Required action: Retype the entries below word for word, leaving none out.

Items from a data source:
+ + +
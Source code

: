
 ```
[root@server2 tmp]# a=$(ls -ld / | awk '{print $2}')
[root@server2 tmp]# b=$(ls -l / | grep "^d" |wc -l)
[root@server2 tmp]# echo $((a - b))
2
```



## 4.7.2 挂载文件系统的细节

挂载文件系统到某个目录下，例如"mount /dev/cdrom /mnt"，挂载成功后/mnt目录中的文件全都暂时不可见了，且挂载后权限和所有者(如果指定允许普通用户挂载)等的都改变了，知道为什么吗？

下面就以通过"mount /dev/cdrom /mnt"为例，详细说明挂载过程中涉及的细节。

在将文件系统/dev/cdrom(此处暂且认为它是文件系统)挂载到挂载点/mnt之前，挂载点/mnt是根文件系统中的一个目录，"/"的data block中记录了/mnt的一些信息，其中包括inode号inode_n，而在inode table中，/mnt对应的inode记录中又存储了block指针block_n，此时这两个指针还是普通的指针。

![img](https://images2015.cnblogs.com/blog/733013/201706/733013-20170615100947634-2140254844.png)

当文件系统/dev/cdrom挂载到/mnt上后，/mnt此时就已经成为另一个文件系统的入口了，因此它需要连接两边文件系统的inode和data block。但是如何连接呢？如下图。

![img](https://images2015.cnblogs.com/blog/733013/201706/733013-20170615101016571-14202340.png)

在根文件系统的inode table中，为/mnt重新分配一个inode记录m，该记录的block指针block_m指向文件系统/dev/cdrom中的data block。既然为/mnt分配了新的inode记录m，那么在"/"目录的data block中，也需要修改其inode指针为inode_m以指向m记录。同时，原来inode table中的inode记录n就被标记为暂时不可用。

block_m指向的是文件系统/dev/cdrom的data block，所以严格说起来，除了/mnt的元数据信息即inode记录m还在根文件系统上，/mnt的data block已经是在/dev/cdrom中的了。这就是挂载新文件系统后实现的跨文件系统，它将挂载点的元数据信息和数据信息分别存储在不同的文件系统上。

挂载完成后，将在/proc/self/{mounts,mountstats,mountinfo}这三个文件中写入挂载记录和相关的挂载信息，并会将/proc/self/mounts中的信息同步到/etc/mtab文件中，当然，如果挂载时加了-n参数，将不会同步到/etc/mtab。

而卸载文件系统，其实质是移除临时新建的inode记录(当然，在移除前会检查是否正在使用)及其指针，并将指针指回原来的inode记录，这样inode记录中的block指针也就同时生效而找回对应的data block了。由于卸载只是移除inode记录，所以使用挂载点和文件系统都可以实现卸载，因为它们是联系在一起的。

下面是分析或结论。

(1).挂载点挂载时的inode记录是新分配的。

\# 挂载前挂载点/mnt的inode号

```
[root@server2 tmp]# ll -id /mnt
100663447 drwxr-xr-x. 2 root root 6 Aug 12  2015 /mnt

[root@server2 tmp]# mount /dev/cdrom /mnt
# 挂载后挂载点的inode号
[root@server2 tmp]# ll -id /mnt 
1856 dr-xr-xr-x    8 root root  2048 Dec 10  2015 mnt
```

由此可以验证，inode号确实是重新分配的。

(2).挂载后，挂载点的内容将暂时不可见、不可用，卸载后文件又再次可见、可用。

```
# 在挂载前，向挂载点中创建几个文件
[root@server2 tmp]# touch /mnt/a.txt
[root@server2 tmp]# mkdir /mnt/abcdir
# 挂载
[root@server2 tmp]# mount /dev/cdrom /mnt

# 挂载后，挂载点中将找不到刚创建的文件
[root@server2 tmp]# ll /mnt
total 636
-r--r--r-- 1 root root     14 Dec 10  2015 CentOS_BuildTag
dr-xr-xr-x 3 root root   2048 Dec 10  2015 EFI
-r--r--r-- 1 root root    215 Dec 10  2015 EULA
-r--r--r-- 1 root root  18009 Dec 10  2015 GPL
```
+ + +
Finished task:
Source code

:
 ```
[root@server2 tmp]# a=$(ls -ld / | awk '{print $2}')
[root@server2 tmp]# b=$(ls -l / | grep "^d" |wc -l)
[root@server2 tmp]# echo $((a - b))
2
```



## 4.7.2 挂载文件系统的细节

挂载文件系统到某个目录下，例如"mount /dev/cdrom /mnt"，挂载成功后/mnt目录中的文件全都暂时不可见了，且挂载后权限和所有者(如果指定允许普通用户挂载)等的都改变了，知道为什么吗？

下面就以通过"mount /dev/cdrom /mnt"为例，详细说明挂载过程中涉及的细节。

在将文件系统/dev/cdrom(此处暂且认为它是文件系统)挂载到挂载点/mnt之前，挂载点/mnt是根文件系统中的一个目录，"/"的data block中记录了/mnt的一些信息，其中包括inode号inode_n，而在inode table中，/mnt对应的inode记录中又存储了block指针block_n，此时这两个指针还是普通的指针。

![img](https://images2015.cnblogs.com/blog/733013/201706/733013-20170615100947634-2140254844.png)

当文件系统/dev/cdrom挂载到/mnt上后，/mnt此时就已经成为另一个文件系统的入口了，因此它需要连接两边文件系统的inode和data block。但是如何连接呢？如下图。

![img](https://images2015.cnblogs.com/blog/733013/201706/733013-20170615101016571-14202340.png)

在根文件系统的inode table中，为/mnt重新分配一个inode记录m，该记录的block指针block_m指向文件系统/dev/cdrom中的data block。既然为/mnt分配了新的inode记录m，那么在"/"目录的data block中，也需要修改其inode指针为inode_m以指向m记录。同时，原来inode table中的inode记录n就被标记为暂时不可用。

block_m指向的是文件系统/dev/cdrom的data block，所以严格说起来，除了/mnt的元数据信息即inode记录m还在根文件系统上，/mnt的data block已经是在/dev/cdrom中的了。这就是挂载新文件系统后实现的跨文件系统，它将挂载点的元数据信息和数据信息分别存储在不同的文件系统上。

挂载完成后，将在/proc/self/{mounts,mountstats,mountinfo}这三个文件中写入挂载记录和相关的挂载信息，并会将/proc/self/mounts中的信息同步到/etc/mtab文件中，当然，如果挂载时加了-n参数，将不会同步到/etc/mtab。

而卸载文件系统，其实质是移除临时新建的inode记录(当然，在移除前会检查是否正在使用)及其指针，并将指针指回原来的inode记录，这样inode记录中的block指针也就同时生效而找回对应的data block了。由于卸载只是移除inode记录，所以使用挂载点和文件系统都可以实现卸载，因为它们是联系在一起的。

下面是分析或结论。

(1).挂载点挂载时的inode记录是新分配的。

\# 挂载前挂载点/mnt的inode号

```
[root@server2 tmp]# ll -id /mnt
100663447 drwxr-xr-x. 2 root root 6 Aug 12  2015 /mnt

[root@server2 tmp]# mount /dev/cdrom /mnt
# 挂载后挂载点的inode号
[root@server2 tmp]# ll -id /mnt 
1856 dr-xr-xr-x    8 root root  2048 Dec 10  2015 mnt
```

由此可以验证，inode号确实是重新分配的。

(2).挂载后，挂载点的内容将暂时不可见、不可用，卸载后文件又再次可见、可用。

```
# 在挂载前，向挂载点中创建几个文件
[root@server2 tmp]# touch /mnt/a.txt
[root@server2 tmp]# mkdir /mnt/abcdir
# 挂载
[root@server2 tmp]# mount /dev/cdrom /mnt

# 挂载后，挂载点中将找不到刚创建的文件
[root@server2 tmp]# ll /mnt
total 636
-r--r--r-- 1 root root     14 Dec 10  2015 CentOS_BuildTag
dr-xr-xr-x 3 root root   2048 Dec 10  2015 EFI
-r--r--r-- 1 root root    215 Dec 10  2015 EULA
-r--r--r-- 1 root root  18009 Dec 10  2015 GPL
```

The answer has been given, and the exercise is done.